Restate each record below word for word, skipping images.

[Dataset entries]
:::
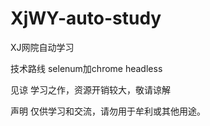 # XjWY-auto-study
XJ网院自动学习

技术路线
selenum加chrome headless

见谅
学习之作，资源开销较大，敬请谅解


声明
仅供学习和交流，请勿用于牟利或其他用途。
:::
RESULT BELOW:
 # XjWY-auto-study
XJ网院自动学习

技术路线
selenum加chrome headless

见谅
学习之作，资源开销较大，敬请谅解


声明
仅供学习和交流，请勿用于牟利或其他用途。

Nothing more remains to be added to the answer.